勿論一も二もなく賛同した小早川瀬那・鈴音夫妻を始めとして、全員がどうにか都合を付けて集まった。

みっちりと練習をこなして帰宅した妖介とアヤは玄関をくぐった途端漂ってきた匂いに顔を見合わせる。
今回は雑炊や甘いものの匂いではなく、酒の匂いがする。
普段と違う匂いがするときは要注意だ。ろくなことにならない。
リビングに続く扉を開くと、そこには既にできあがった父親の旧友がずらっと揃っていた。

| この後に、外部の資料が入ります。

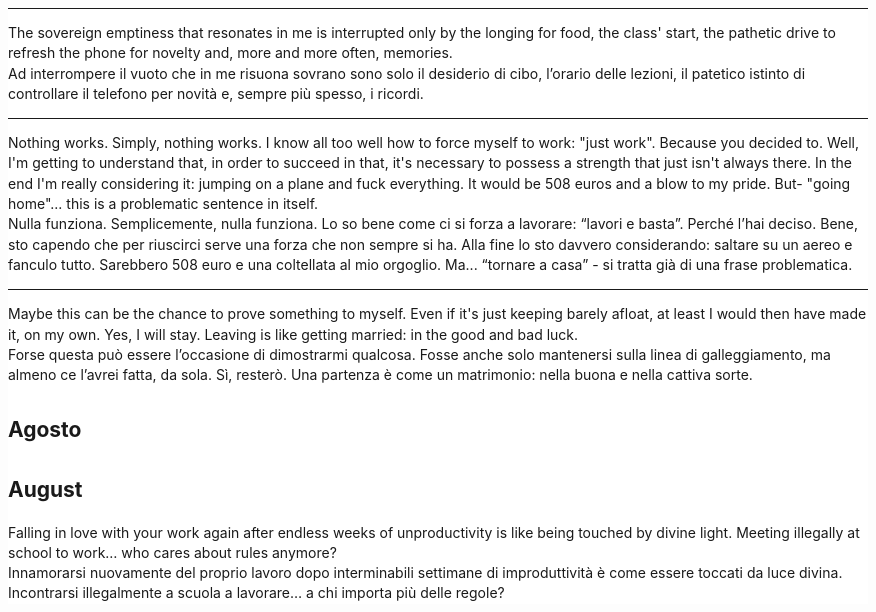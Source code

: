 <hr>

<section class="text-eng">
The sovereign emptiness that resonates in me is interrupted only by the longing for food, the class' start, the pathetic drive to refresh the phone for novelty and, more and more often, memories.
</section>

<section class="text-ita">
Ad interrompere il vuoto che in me risuona sovrano sono solo il desiderio di cibo, l’orario delle lezioni, il patetico istinto di controllare il telefono per novità e, sempre più spesso, i ricordi.
</section>

<hr>

<section class="text-eng">
Nothing works. Simply, nothing works. I know all too well how to force myself to work: "just work". Because you decided to. Well, I'm getting to understand that, in order to succeed in that, it's necessary to possess a strength that just isn't always there. In the end I'm really considering it: jumping on a plane and fuck everything. It would be 508 euros and a blow to my pride. But- "going home"... this is a problematic sentence in itself.
</section>

<section class="text-ita">
Nulla funziona. Semplicemente, nulla funziona. Lo so bene come ci si forza a lavorare: “lavori e basta”. Perché l’hai deciso. Bene, sto capendo che per riuscirci serve una forza che non sempre si ha. Alla fine lo sto davvero considerando: saltare su un aereo e fanculo tutto. Sarebbero 508 euro e una coltellata al mio orgoglio. Ma... “tornare a casa” - si tratta già di una frase problematica.
</section>

<hr>

<section class="text-eng">
Maybe this can be the chance to prove something to myself. Even if it's just keeping barely afloat, at least I would then have made it, on my own. Yes, I will stay. Leaving is like getting married: in the good and bad luck.
</section>

<section class="text-ita">
Forse questa può essere l’occasione di dimostrarmi qualcosa. Fosse anche solo mantenersi sulla linea di galleggiamento, ma almeno ce l’avrei fatta, da sola. Sì, resterò. Una partenza è come un matrimonio: nella buona e nella cattiva sorte.
</section>

<h2 class="text-ita">Agosto</h2>
<h2 class="text-eng">August</h2>

<section class="text-eng">
Falling in love with your work again after endless weeks of unproductivity is like being touched by divine light. Meeting illegally at school to work… who cares about rules anymore?
</section>

<section class="text-ita">
Innamorarsi nuovamente del proprio lavoro dopo interminabili settimane di improduttività è come essere toccati da luce divina. Incontrarsi illegalmente a scuola a lavorare… a chi importa più delle regole?
</section>
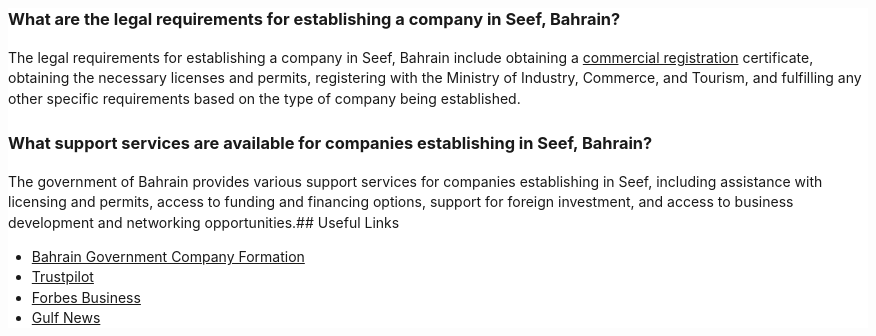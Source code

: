 ### What are the legal requirements for establishing a company in Seef, Bahrain?

The legal requirements for establishing a company in Seef, Bahrain include obtaining a [commercial registration](https://keylinkbh.com/commercial-registration-in-bahrain/ "commercial registration") certificate, obtaining the necessary licenses and permits, registering with the Ministry of Industry, Commerce, and Tourism, and fulfilling any other specific requirements based on the type of company being established.

### What support services are available for companies establishing in Seef, Bahrain?

The government of Bahrain provides various support services for companies establishing in Seef, including assistance with licensing and permits, access to funding and financing options, support for foreign investment, and access to business development and networking opportunities.## Useful Links
- [Bahrain Government Company Formation](https://www.sijilat.bh/setupyourbusiness.aspx)
- [Trustpilot](https://www.trustpilot.com/)
- [Forbes Business](https://www.forbes.com/business/)
- [Gulf News](https://gulfnews.com/)


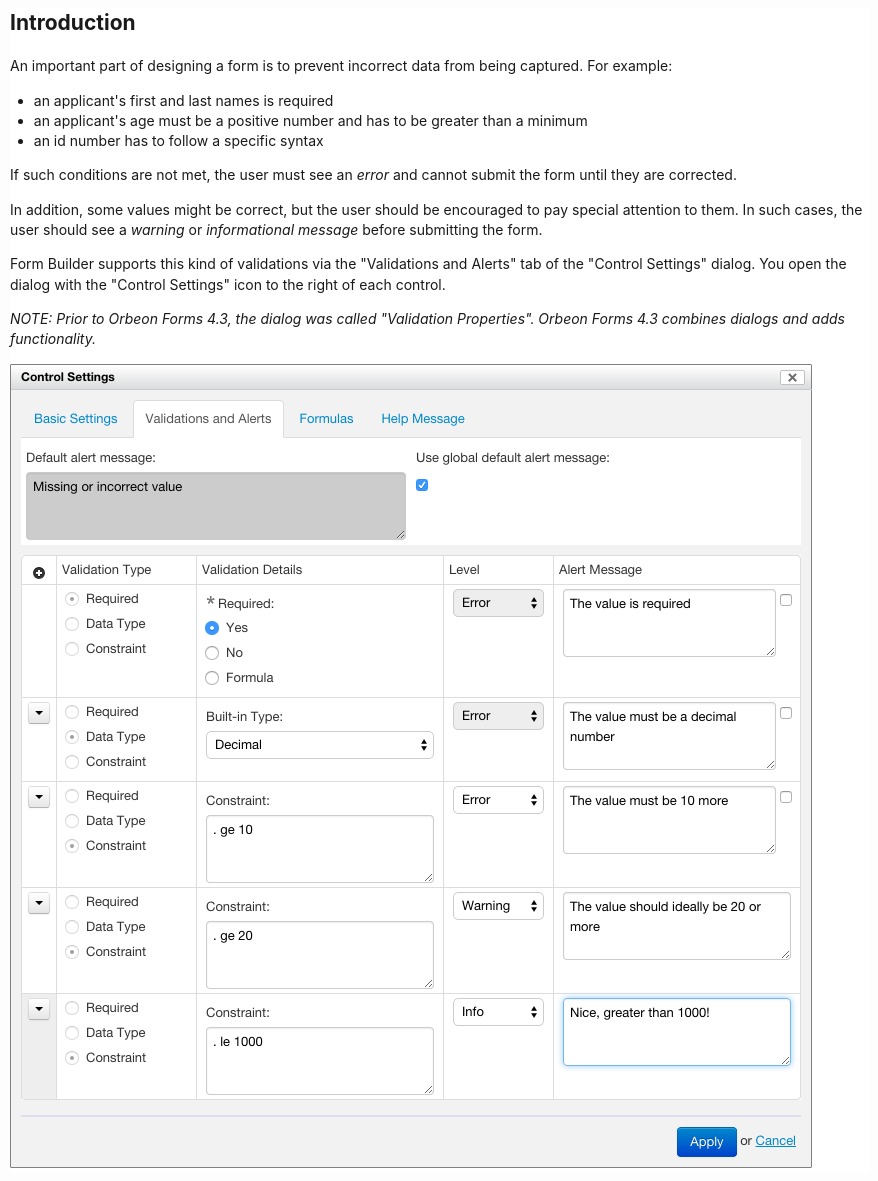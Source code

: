## Introduction

An important part of designing a form is to prevent incorrect data from being captured. For example:

- an applicant's first and last names is required
- an applicant's age must be a positive number and has to be greater than a minimum
- an id number has to follow a specific syntax

If such conditions are not met, the user must see an *error* and cannot submit the form until they are corrected.

In addition, some values might be correct, but the user should be encouraged to pay special attention to them. In such cases, the user should see a *warning* or *informational message* before submitting the form.

Form Builder supports this kind of validations via the "Validations and Alerts" tab of the "Control Settings" dialog. You open the dialog with the "Control Settings" icon to the right of each control.

*NOTE: Prior to Orbeon Forms 4.3, the dialog was called "Validation Properties". Orbeon Forms 4.3 combines dialogs and adds functionality.*

![Control validation settings](images/fb-validation.png)
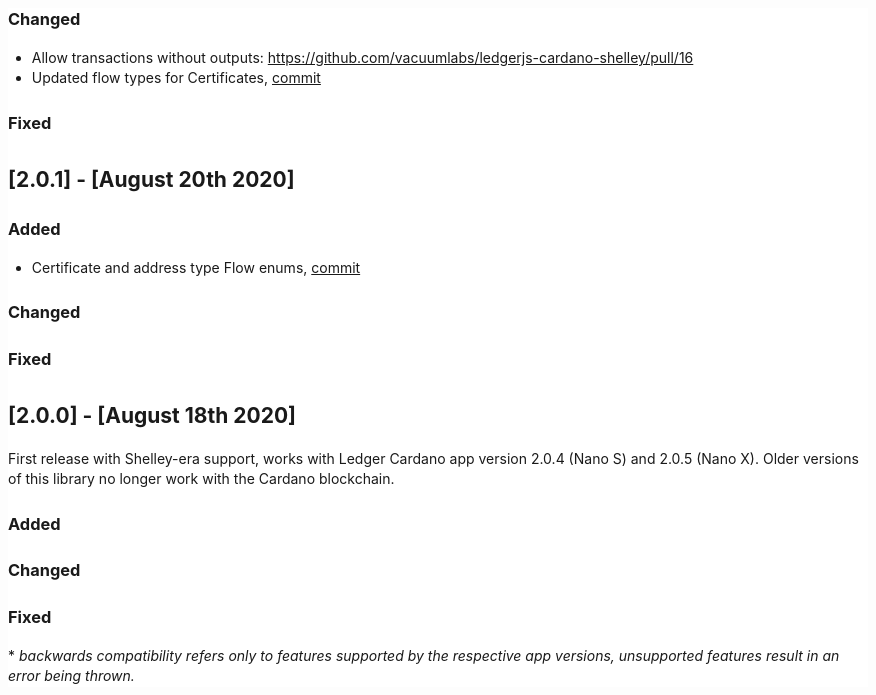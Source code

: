 ### Changed

- Allow transactions without outputs: https://github.com/vacuumlabs/ledgerjs-cardano-shelley/pull/16
- Updated flow types for Certificates, [commit](https://github.com/vacuumlabs/ledgerjs-cardano-shelley/commit/c50d383fe65e0db1787bda39984423f165bf0316#diff-6e0ee7e0e42296aeb681e34e50808e744aeeeff03702bab5ab7994bb4e0562e3)

### Fixed


## [2.0.1] - [August 20th 2020]

### Added

- Certificate and address type Flow enums, [commit](https://github.com/vacuumlabs/ledgerjs-cardano-shelley/commit/df08b3fdb7383b1065e7ad971626430a126f98aa)

### Changed

### Fixed


## [2.0.0] - [August 18th 2020]

First release with Shelley-era support, works with Ledger Cardano app version 2.0.4 (Nano S) and 2.0.5 (Nano X). Older versions of this library no longer work with the Cardano blockchain.

### Added

### Changed

### Fixed

\* _backwards compatibility refers only to features supported by the respective app versions, unsupported features result in an error being thrown._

持ち込んだらしい大量の酒瓶につまみ。中にはまもりの手作りもあったのだろうが、既に残っていない。
「・・・なにこの惨状」
思わず呟いた妖介に気づいた面々が声を掛ける。
「おー、ヒル魔ジュニアだー!」
「おかえり~」
「こっちに来て飲めよー!」
「いや未成年ですから! っていうか人の家で何やってるんですかあなた達!」
一応年上だし父親とそう年の変わらない人たちなので、妖介は見かけによらず丁寧な口調で喋る。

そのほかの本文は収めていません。